英祖(ヨンジョ)は意地になって、「たったいま世子(セジャ)を廃したのだが、史官はちゃんと聞いていたのか」と大声を出した。史官といえば正式な記録を残す官僚である。英祖は、自分の言葉を正式な文書に残すことをはっきりと要求した。
懇願する世子
思悼世子(サドセジャ)は泣き続けていた。震えがとまらず、顔は恐怖におののいていた。
彼はいったん英祖の前を離れて、外に出ていた側近たちに近づき、「どうすればいい? 誰を頼ればいいのか」と尋ねた。
側近の1人が「再び殿下の前に出て処分を待つしかありません」と答えた。
確かに、その通りだった。この場から逃げても、有利になることは一つもなかった。
思悼世子は泣きながら再び前庭に出て、ひざまずいて地面に額をこすりつけた。
「過ちを改めて今後は正しく生きますので、どうか許してください」
思悼世子は何度も何度も哀願した。
すると、英祖は驚くべきことを話し始めた。
「映嬪(ヨンビン)が余になんと言ったと思う? そなたがいかに世子にふさわしくないかを泣きながら訴えてきたのだ。もはやこれまでだ。そなたが自決しないかぎり、この国は安泰とならない」
この言葉を聞いた誰もが信じられない思いだった。
英祖が言った“映嬪”とは、思悼世子の生母の映嬪・李(イ)氏のことある。英祖の側室で、思悼世子の他に3人の王女を産んでいる。
<生母が、こともあろうに息子の乱行を訴えてくるとは……>
重臣たちも映嬪・李氏の真意をはかりかねたが、英祖が思悼世子の自決を決意した背景には、思悼世子の生母の言葉が大きな影響を与えていたのである。
たまらずに、重臣の1人が進み出た。
「おそれながら殿下におかれましては、王宮の奥にいる1人の女性の言葉によって、国本(クッポン/王の後継者のこと)を動揺させようとなさるのですか」
この問い掛けは、英祖のそばにいた多くの人たちの心にも響いた。一同がうなずく中で、英祖だけが怒りを増幅させて思悼世子をにらみつけて刑の執行を迫った。
もはや誰も英祖を制止することはできなかった。彼は息子が自決しないと見なすと、米びつをもってこさせた。
「お願いです。命だけは助けてください」
思悼世子は最後に哀願したが、英祖はそれを聞かずに息子を米びつに閉じ込めさせた。そばにいた誰もが、その異常なやり方に涙を流さざるをえなかった。
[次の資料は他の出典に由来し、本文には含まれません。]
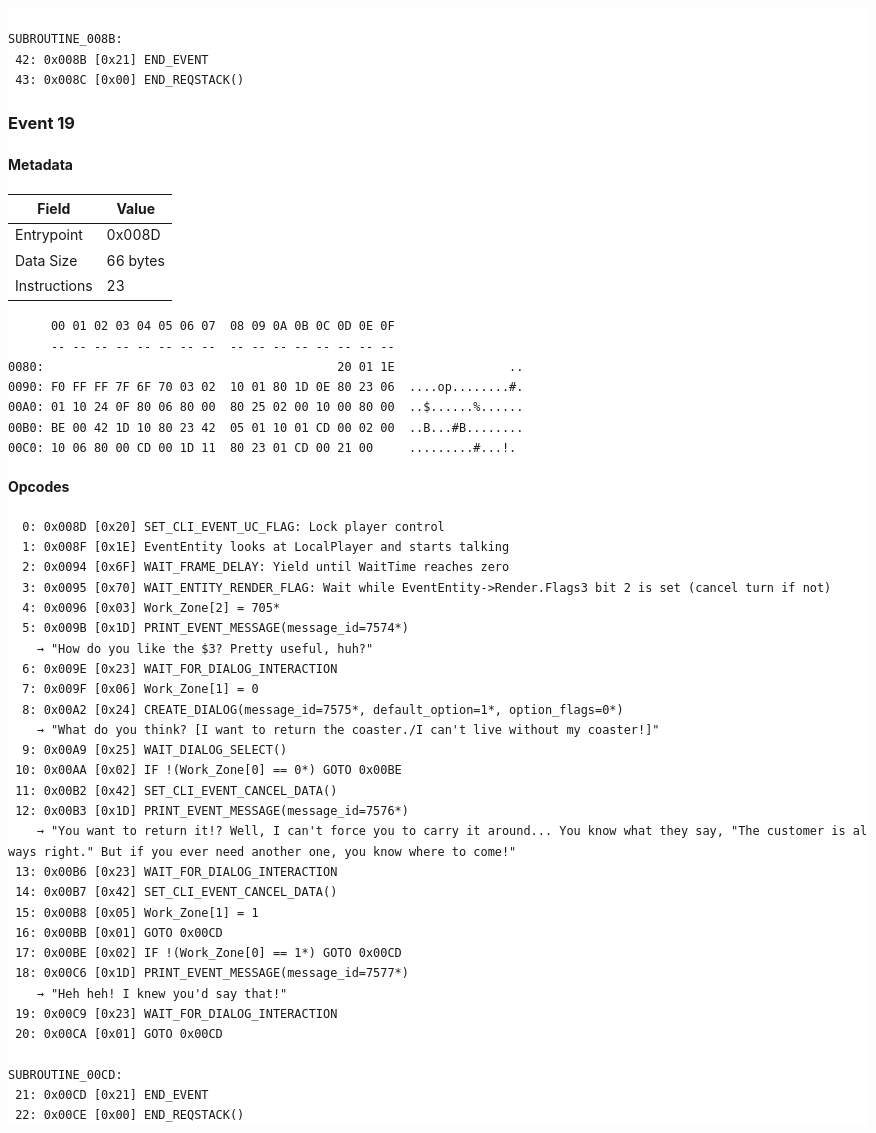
 ```

SUBROUTINE_008B:
 42: 0x008B [0x21] END_EVENT
 43: 0x008C [0x00] END_REQSTACK()
```

### Event 19

#### Metadata

| Field        | Value    |
|--------------|----------|
| Entrypoint   | 0x008D   |
| Data Size    | 66 bytes |
| Instructions | 23       |

```
      00 01 02 03 04 05 06 07  08 09 0A 0B 0C 0D 0E 0F
      -- -- -- -- -- -- -- --  -- -- -- -- -- -- -- --
0080:                                         20 01 1E                ..
0090: F0 FF FF 7F 6F 70 03 02  10 01 80 1D 0E 80 23 06  ....op........#.
00A0: 01 10 24 0F 80 06 80 00  80 25 02 00 10 00 80 00  ..$......%......
00B0: BE 00 42 1D 10 80 23 42  05 01 10 01 CD 00 02 00  ..B...#B........
00C0: 10 06 80 00 CD 00 1D 11  80 23 01 CD 00 21 00     .........#...!. 
```

#### Opcodes

```
  0: 0x008D [0x20] SET_CLI_EVENT_UC_FLAG: Lock player control
  1: 0x008F [0x1E] EventEntity looks at LocalPlayer and starts talking
  2: 0x0094 [0x6F] WAIT_FRAME_DELAY: Yield until WaitTime reaches zero
  3: 0x0095 [0x70] WAIT_ENTITY_RENDER_FLAG: Wait while EventEntity->Render.Flags3 bit 2 is set (cancel turn if not)
  4: 0x0096 [0x03] Work_Zone[2] = 705*
  5: 0x009B [0x1D] PRINT_EVENT_MESSAGE(message_id=7574*)
    → "How do you like the $3? Pretty useful, huh?"
  6: 0x009E [0x23] WAIT_FOR_DIALOG_INTERACTION
  7: 0x009F [0x06] Work_Zone[1] = 0
  8: 0x00A2 [0x24] CREATE_DIALOG(message_id=7575*, default_option=1*, option_flags=0*)
    → "What do you think? [I want to return the coaster./I can't live without my coaster!]"
  9: 0x00A9 [0x25] WAIT_DIALOG_SELECT()
 10: 0x00AA [0x02] IF !(Work_Zone[0] == 0*) GOTO 0x00BE
 11: 0x00B2 [0x42] SET_CLI_EVENT_CANCEL_DATA()
 12: 0x00B3 [0x1D] PRINT_EVENT_MESSAGE(message_id=7576*)
    → "You want to return it!? Well, I can't force you to carry it around... You know what they say, "The customer is always right." But if you ever need another one, you know where to come!"
 13: 0x00B6 [0x23] WAIT_FOR_DIALOG_INTERACTION
 14: 0x00B7 [0x42] SET_CLI_EVENT_CANCEL_DATA()
 15: 0x00B8 [0x05] Work_Zone[1] = 1
 16: 0x00BB [0x01] GOTO 0x00CD
 17: 0x00BE [0x02] IF !(Work_Zone[0] == 1*) GOTO 0x00CD
 18: 0x00C6 [0x1D] PRINT_EVENT_MESSAGE(message_id=7577*)
    → "Heh heh! I knew you'd say that!"
 19: 0x00C9 [0x23] WAIT_FOR_DIALOG_INTERACTION
 20: 0x00CA [0x01] GOTO 0x00CD

SUBROUTINE_00CD:
 21: 0x00CD [0x21] END_EVENT
 22: 0x00CE [0x00] END_REQSTACK()
```
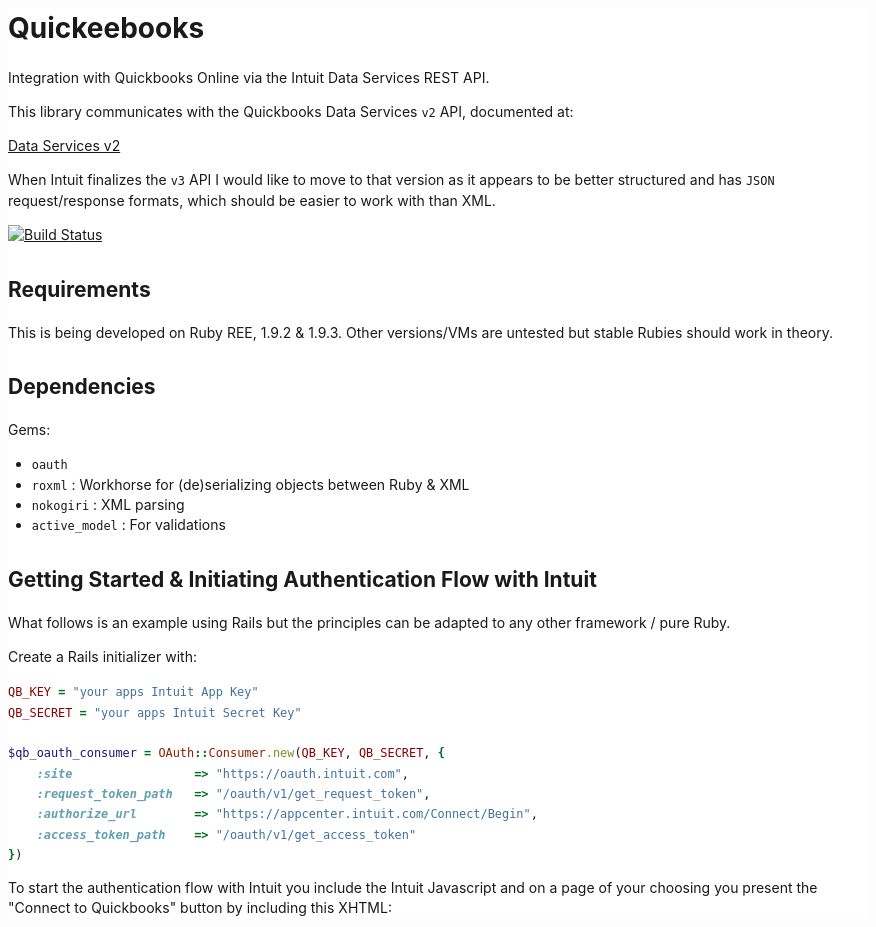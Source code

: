# Quickeebooks

Integration with Quickbooks Online via the Intuit Data Services REST API.

This library communicates with the Quickbooks Data Services `v2` API, documented at:

[Data Services v2](https://ipp.developer.intuit.com/0010_Intuit_Partner_Platform/0050_Data_Services)

When Intuit finalizes the `v3` API I would like to move to that version as it appears to be better structured
and has `JSON` request/response formats, which should be easier to work with than XML.

[![Build Status](https://travis-ci.org/ruckus/quickeebooks.png)](https://travis-ci.org/ruckus/quickeebooks)

## Requirements

This is being developed on Ruby REE, 1.9.2 & 1.9.3. Other versions/VMs are untested but stable Rubies should work in theory.

## Dependencies

Gems:

* `oauth`
* `roxml` : Workhorse for (de)serializing objects between Ruby & XML
* `nokogiri` : XML parsing
* `active_model` : For validations

## Getting Started & Initiating Authentication Flow with Intuit

What follows is an example using Rails but the principles can be adapted to any other framework / pure Ruby.

Create a Rails initializer with:

```ruby
QB_KEY = "your apps Intuit App Key"
QB_SECRET = "your apps Intuit Secret Key"

$qb_oauth_consumer = OAuth::Consumer.new(QB_KEY, QB_SECRET, {
    :site                 => "https://oauth.intuit.com",
    :request_token_path   => "/oauth/v1/get_request_token",
    :authorize_url        => "https://appcenter.intuit.com/Connect/Begin",
    :access_token_path    => "/oauth/v1/get_access_token"
})
```

To start the authentication flow with Intuit you include the Intuit Javascript and on a page of your choosing you present the "Connect to Quickbooks" button by including this XHTML:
王朝の未来を担う世子が、宮中で米びつに閉じ込められて泣き叫んでいた。
しかも、それを命じたのが、実の父である王だった。重臣たちが信じたくない気持ちになるのも当然だった。
その中で、英祖だけは鬼のような形相で米びつをにらみつけていた。やがて彼は「絶対に米びつを開けてはならない」と厳命して寝殿に戻っていった。
米びつからもれてくる嗚咽(おえつ)……。それは、王宮にいる誰もの心を苦しくかきむしった。
英祖には、思悼世子を許す気持ちが毛頭なかった。息子を米びつに閉じ込めた翌日の1762年閏5月14日に、宦官の朴弼秀(パク・ピルス)と尼僧の假仙(カソン)が処刑された。2人は荘献をそそのかした罪に問われたのだ。
罪状は、朴弼秀が「世子に従って遊興して乱行に加担した」であり、假仙が「もともと尼僧なのに髪を長くして宮中に入り世子を誘惑した」というものだった。2人は即座に斬首されたのだが、他にも世子と遊興した妓生(キセン/宴席で歌や踊りを披露する女性)の中で5人が処刑されている。
本当に哀れなのは妓生たちである。彼女たちは仕事で思悼世子の宴席に出ていただけなのに、完全にとばっちりを受ける形になった。
罪もなき彼女たちを処刑するほど、英祖の思悼世子に対する怒りはまったくおさまっていなかった。
それは、6日が経った閏5月19日になっても同様だった。この日になって、英祖は思悼世子を補佐していた側近のほとんどを罷免した。これは思悼世子の復帰が絶対にないことを明確に示したものだった。